DOHA (Reuters) – American Kenneth Bednarek edged out Canadian André De Grasse by one hundredth of a second in a scintillating 200 metres race at Friday’s Doha Diamond League meeting on a night when Kenyans dominated the middle-distance competitions.
Bednarek was pushed all the way but won in 19.88 ahead of De Grasse whose compatriot Aaron Brown was third (20.25) on a hot and humid night in the Qatari capital.
Bednarek was delighted with the win even though he said he was “a bit nervous. But I am excited that I got in the first place. I’ll try to be even better again the next time.”
De Grasse saw the race as a step in the right direction. “I’ll try to do better in the next one, and I am happy (to go to) Tokyo (for the Olympics),” he said.
In the other highly anticipated race, Jamaica’s Shelly-Ann Fraser-Pryce, the double Olympic champion and multiple world champion, won the 100m, putting behind her a disappointing fourth-place finish in Gateshead last Sunday.
Fraser-Pryce, 34, ran 10.84 seconds ahead of Nigeria’s Blessing Okagbare (10.90) with America’s Javianne Oliver finishing third (11.03).
Kenyans dominated the middle-distance races on a night when athletes competed without spectators due to COVID-19 restrictions, although music from the stadium’s loudspeakers provided some semblance of an atmosphere.
Men’s 1,500m world and three-time Diamond League champion Timothy Cheruiyot ran a patient race to win in a world leading time of 3:30.48 to kick-start his season.
“It was a very good race, anyone could have won,” Cheruiyot said. “My next focus is Monaco.”
Australia’s second-placed Stewart McSweyn ran a season’s best 3:31.57, with Morocco’s Soufiane El Bakkali coming home third with a personal best time of 3:31.95. In the women’s 800m, Kenya’s Faith Kipyegon nudged through on the inside to secure an impressive win with a time of 1:58.26 for the 1,500m Olympic champion and world silver medallist.
Jamaica’s Natoya Goule finished second in 1:59.70 and Rababe Arafi of Morocco was third with 1:59.83.
“I did my personal best here in Doha, so it’s really, really great to be here,” Kipyegon said. “I am training so hard and hoping to do my best, so I am putting all my mind on it. The pandemic wasn’t easy but we always try to be great.”

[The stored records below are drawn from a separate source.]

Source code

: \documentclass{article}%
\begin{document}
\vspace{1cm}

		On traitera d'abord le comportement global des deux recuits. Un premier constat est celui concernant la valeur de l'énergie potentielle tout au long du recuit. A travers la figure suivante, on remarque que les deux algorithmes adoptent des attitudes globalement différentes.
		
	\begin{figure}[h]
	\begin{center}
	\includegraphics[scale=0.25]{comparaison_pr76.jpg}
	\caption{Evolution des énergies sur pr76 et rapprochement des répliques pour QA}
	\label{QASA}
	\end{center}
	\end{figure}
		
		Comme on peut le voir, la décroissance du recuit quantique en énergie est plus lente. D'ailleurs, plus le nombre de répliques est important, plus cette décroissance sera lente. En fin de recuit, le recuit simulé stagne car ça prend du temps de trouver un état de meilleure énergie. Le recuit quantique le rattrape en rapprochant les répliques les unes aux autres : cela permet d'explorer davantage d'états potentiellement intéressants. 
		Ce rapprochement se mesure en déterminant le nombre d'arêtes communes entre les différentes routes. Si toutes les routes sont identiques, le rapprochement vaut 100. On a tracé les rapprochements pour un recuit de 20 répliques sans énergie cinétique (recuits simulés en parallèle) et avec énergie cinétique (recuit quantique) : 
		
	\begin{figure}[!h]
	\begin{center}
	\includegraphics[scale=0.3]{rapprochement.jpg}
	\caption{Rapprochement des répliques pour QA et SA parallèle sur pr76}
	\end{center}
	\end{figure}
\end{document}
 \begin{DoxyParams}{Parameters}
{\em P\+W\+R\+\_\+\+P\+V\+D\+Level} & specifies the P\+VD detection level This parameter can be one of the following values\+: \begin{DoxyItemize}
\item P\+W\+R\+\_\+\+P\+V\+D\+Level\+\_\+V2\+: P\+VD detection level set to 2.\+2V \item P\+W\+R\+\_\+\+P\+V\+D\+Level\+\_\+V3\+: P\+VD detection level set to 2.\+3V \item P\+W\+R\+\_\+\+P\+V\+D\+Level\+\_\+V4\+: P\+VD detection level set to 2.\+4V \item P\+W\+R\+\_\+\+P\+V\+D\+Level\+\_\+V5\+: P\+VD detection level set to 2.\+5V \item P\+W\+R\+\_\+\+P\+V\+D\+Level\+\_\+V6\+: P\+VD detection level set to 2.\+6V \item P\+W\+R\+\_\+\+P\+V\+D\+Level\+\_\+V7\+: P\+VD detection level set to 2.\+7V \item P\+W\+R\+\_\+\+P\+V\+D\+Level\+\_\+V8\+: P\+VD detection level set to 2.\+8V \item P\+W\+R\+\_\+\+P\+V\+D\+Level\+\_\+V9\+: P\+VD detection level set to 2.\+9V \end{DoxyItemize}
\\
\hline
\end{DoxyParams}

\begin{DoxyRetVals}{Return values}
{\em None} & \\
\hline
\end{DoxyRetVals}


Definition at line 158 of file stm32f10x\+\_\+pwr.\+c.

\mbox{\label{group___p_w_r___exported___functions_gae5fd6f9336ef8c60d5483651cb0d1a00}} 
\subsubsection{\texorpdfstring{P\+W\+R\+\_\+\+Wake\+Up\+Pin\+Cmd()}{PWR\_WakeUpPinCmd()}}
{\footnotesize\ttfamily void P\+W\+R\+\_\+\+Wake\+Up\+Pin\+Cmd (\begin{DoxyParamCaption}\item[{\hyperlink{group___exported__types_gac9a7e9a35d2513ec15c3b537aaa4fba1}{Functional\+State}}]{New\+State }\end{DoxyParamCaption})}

Another Kenyan, 21-year-old Beatrice Chebet, won the 3,000m with a world leading time of 8:27.49 sprinting ahead of Hellen Obiri, the twice world 5,000m champion, who faded towards the end of the race and finished a disappointing fourth.
Margaret Kipkemboi came second with a season’s best of 8:28.27 while Lilian Rengeruk ran a personal best of 8:28.96 to finish third as Kenyans took the first five places.
“It’s my first time winning in the Diamond League and here in Doha,” Chebet said. “I didn’t expect to win. I did well today and now I am preparing for the Olympics.”
Chebet said she hoped to run the 5,000m in Tokyo.